Die Maßnahmen zur Corona-Krisenbewältigung (vor allem Einmalzahlungen an Arbeitslose, befristete Anhebung der Notstandshilfe, Mietstundungen, Kurzarbeitsbeihilfen, diverse Wirtschaftshilfen) haben laut Statistik Austria wesentlich dazu beigetragen, dass die Mindestsicherung 2020 nicht in verstärktem Ausmaß in Anspruch genommen werden musste. In der Statistik des Vorjahres ist erstmals der unter der ÖVP/FPÖ-Koalition beschlossene Umbau der bedarfsorientierten Mindestsicherung zur Sozialhilfe eingegangen; allerdings hatten nur Nieder- und Oberösterreich dies im Jahr 2020 bereits umgesetzt.

Wie in den Vorjahren lag Wien mit einer überdurchschnittlich hohen Bezugsquote von 7,1 Prozent (Anteil der Personen in der Mindestsicherung an der Jahresdurchschnittsbevölkerung) deutlich vor den anderen Bundesländern. Im Durchschnitt gerechnet hatten fast zwei Drittel ihren Wohnsitz in Wien, während im restlichen Österreich zwischen einem (Burgenland) und acht Prozent (Niederösterreich, Steiermark) der Unterstützten lebten.

Es bezogen geringfügig mehr Personen aus Drittstaaten (46 Prozent) als österreichische Staatsangehörige (45 Prozent) Mindestsicherung. 37 Prozent waren Asylberechtigte oder subsidiär Schutzberechtigte. Tirol und Vorarlberg wiesen sowohl bei diesen wie bei den nicht-österreichischen Mindestsicherungsbeziehern insgesamt überdurchschnittlich hohe Anteile auf.

Ausgaben im Vorjahr um fünf Prozent gestiegen

Die monatliche Leistungshöhe pro Bedarfsgemeinschaft lag im Jahresdurchschnitt 2020 bei 699 Euro (+4,7 Prozent gegenüber 2019). Die Ausgaben der Länder und Gemeinden für die Mindestsicherung betrugen insgesamt 959 Mio. Euro, das waren um 46 Mio. Euro (+5,0 Prozent) mehr als im Vorjahr. Der Anteil der Mindestsicherung an den Sozialausgaben insgesamt belief sich weiterhin auf weniger als 1 Prozent. Noch stärker als beim Leistungsbezug entfiel der Großteil der Mindestsicherungsausgaben auf Wien (69 Prozent), während die Ausgaben-Anteile der anderen Bundesländer zwischen 1 Prozent (Burgenland) und 7 Prozent (Steiermark, Niederösterreich) lagen.

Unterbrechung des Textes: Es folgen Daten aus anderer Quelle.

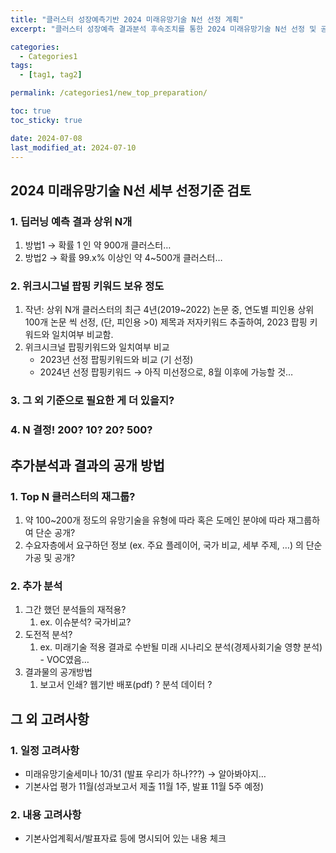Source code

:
 ```yaml
---
title: "클러스터 성장예측기반 2024 미래유망기술 N선 선정 계획"
excerpt: "클러스터 성장예측 결과분석 후속조치를 통한 2024 미래유망기술 N선 선정 및 공개(보고서? 발표?) 계획 - 준비 및 공유 페이지 !!! "

categories:
  - Categories1
tags:
  - [tag1, tag2]

permalink: /categories1/new_top_preparation/

toc: true
toc_sticky: true

date: 2024-07-08
last_modified_at: 2024-07-10
---
```



## 2024 미래유망기술 N선 세부 선정기준 검토

### 1. 딥러닝 예측 결과 상위 N개

1. 방법1 → 확률 1 인  약 900개 클러스터…
2. 방법2 → 확률 99.x% 이상인 약 4~500개 클러스터…

### 2. 위크시그널 팝핑 키워드 보유 정도

1. 작년: 상위 N개 클러스터의 최근 4년(2019~2022) 논문 중, 연도별 피인용 상위 100개 논문 씩 선정, (단, 피인용 >0) 제목과 저자키워드 추출하여, 2023 팝핑 키워드와 일치여부 비교함.
2. 위크시크널 팝핑키워드와 일치여부 비교
    - 2023년 선정 팝핑키워드와 비교 (기 선정)
    - 2024년 선정 팝핑키워드 → 아직 미선정으로, 8월 이후에 가능할 것…

### 3. 그 외 기준으로 필요한 게 더 있을지?

### 4. N 결정! 200? 10? 20? 500?

## 추가분석과 결과의 공개 방법

### 1. Top N 클러스터의 재그룹?

1. 약 100~200개 정도의 유망기술을 유형에 따라 혹은 도메인 분야에 따라 재그룹하여 단순 공개?
2. 수요자층에서 요구하던 정보 (ex. 주요 플레이어, 국가 비교, 세부 주제, …) 의 단순 가공 및 공개?

### 2. 추가 분석

1. 그간 했던 분석들의 재적용?
    1. ex. 이슈분석? 국가비교?
2. 도전적 분석?
    1. ex. 미래기술 적용 결과로 수반될 미래 시나리오 분석(경제사회기술 영향 분석) - VOC였음…
3. 결과물의 공개방법
    1. 보고서 인쇄? 웹기반 배포(pdf) ? 분석 데이터 ? 

## 그 외 고려사항

### 1. 일정 고려사항

- 미래유망기술세미나 10/31 (발표 우리가 하나???) → 알아봐야지…
- 기본사업 평가 11월(성과보고서 제출 11월 1주, 발표 11월 5주 예정)

### 2. 내용 고려사항

- 기본사업계획서/발표자료 등에 명시되어 있는 내용 체크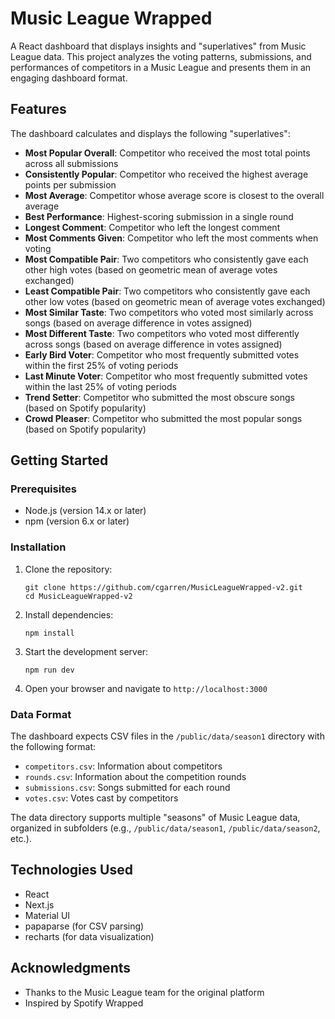# Music League Wrapped

A React dashboard that displays insights and "superlatives" from Music League data. This project analyzes the voting patterns, submissions, and performances of competitors in a Music League and presents them in an engaging dashboard format.

## Features

The dashboard calculates and displays the following "superlatives":

- **Most Popular Overall**: Competitor who received the most total points across all submissions
- **Consistently Popular**: Competitor who received the highest average points per submission
- **Most Average**: Competitor whose average score is closest to the overall average
- **Best Performance**: Highest-scoring submission in a single round
- **Longest Comment**: Competitor who left the longest comment
- **Most Comments Given**: Competitor who left the most comments when voting
- **Most Compatible Pair**: Two competitors who consistently gave each other high votes (based on geometric mean of average votes exchanged)
- **Least Compatible Pair**: Two competitors who consistently gave each other low votes (based on geometric mean of average votes exchanged)
- **Most Similar Taste**: Two competitors who voted most similarly across songs (based on average difference in votes assigned)
- **Most Different Taste**: Two competitors who voted most differently across songs (based on average difference in votes assigned)
- **Early Bird Voter**: Competitor who most frequently submitted votes within the first 25% of voting periods
- **Last Minute Voter**: Competitor who most frequently submitted votes within the last 25% of voting periods
- **Trend Setter**: Competitor who submitted the most obscure songs (based on Spotify popularity)
- **Crowd Pleaser**: Competitor who submitted the most popular songs (based on Spotify popularity)

## Getting Started

### Prerequisites

- Node.js (version 14.x or later)
- npm (version 6.x or later)

### Installation

1. Clone the repository:
   ```
   git clone https://github.com/cgarren/MusicLeagueWrapped-v2.git
   cd MusicLeagueWrapped-v2
   ```

2. Install dependencies:
   ```
   npm install
   ```

3. Start the development server:
   ```
   npm run dev
   ```

4. Open your browser and navigate to `http://localhost:3000`

### Data Format

The dashboard expects CSV files in the `/public/data/season1` directory with the following format:

- `competitors.csv`: Information about competitors
- `rounds.csv`: Information about the competition rounds
- `submissions.csv`: Songs submitted for each round
- `votes.csv`: Votes cast by competitors

The data directory supports multiple "seasons" of Music League data, organized in subfolders (e.g., `/public/data/season1`, `/public/data/season2`, etc.).

## Technologies Used

- React
- Next.js
- Material UI
- papaparse (for CSV parsing)
- recharts (for data visualization)


## Acknowledgments

- Thanks to the Music League team for the original platform
- Inspired by Spotify Wrapped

Sozialminister Wolfgang Mückstein (Grüne) betonte in einer Aussendung, dass viele Menschen, vor allem Kinder, auf das letzte sozial Sicherungsnetz angewiesen seien. “Wir wollen gemeinsam und solidarisch aus der Krise kommen. Wir schauen aufeinander. Deshalb ist es gut, dass es hier einen rückläufigen Trend gibt”, erklärte er. Markus Koza, Arbeits- und Sozialsprecher der Grünen, kritisierte die “katastrophalen Änderungen der türkis-blauen Regierung” und sah den Vorwurf der sozialen Hängematte entkräftet. Für die FPÖ kritisierte deren Wiener Sozialsprecher Wolfgang Seidl, dass nur die rot regierte Bundeshauptstadt einen Anstieg zu verzeichnen habe.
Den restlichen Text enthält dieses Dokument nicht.